**Goal of the exercise**
Quote the records in full and leave their pictures out.

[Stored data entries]
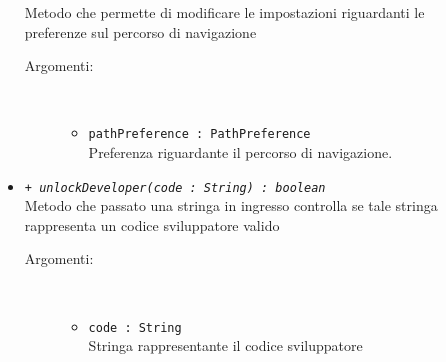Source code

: \documentclass[../DefinizioneDiProdotto.tex]{subfiles}
\begin{document}
\begin{description}
\begin{itemize}
		Metodo che permette di modificare le impostazioni riguardanti le preferenze sul percorso di navigazione
		\begin{description}
			\item[Argomenti:] \
			\begin{itemize}
				\item \texttt{pathPreference : PathPreference}\\
				Preferenza riguardante il percorso di navigazione.\end{itemize}
		\end{description}
		\item \texttt{+ \textit{unlockDeveloper(code : String) : boolean}}\\
		Metodo che passato una stringa in ingresso controlla se tale stringa rappresenta un codice sviluppatore valido
		\begin{description}
			\item[Argomenti:] \
			\begin{itemize}
				\item \texttt{code : String}\\
				Stringa rappresentante il codice sviluppatore\end{itemize}
		\end{description}
	\end{itemize}
\end{description}
\end{document}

**Your solution**
Source code

: \documentclass[../DefinizioneDiProdotto.tex]{subfiles}
\begin{document}
\begin{description}
\begin{itemize}
		Metodo che permette di modificare le impostazioni riguardanti le preferenze sul percorso di navigazione
		\begin{description}
			\item[Argomenti:] \
			\begin{itemize}
				\item \texttt{pathPreference : PathPreference}\\
				Preferenza riguardante il percorso di navigazione.\end{itemize}
		\end{description}
		\item \texttt{+ \textit{unlockDeveloper(code : String) : boolean}}\\
		Metodo che passato una stringa in ingresso controlla se tale stringa rappresenta un codice sviluppatore valido
		\begin{description}
			\item[Argomenti:] \
			\begin{itemize}
				\item \texttt{code : String}\\
				Stringa rappresentante il codice sviluppatore\end{itemize}
		\end{description}
	\end{itemize}
\end{description}
\end{document}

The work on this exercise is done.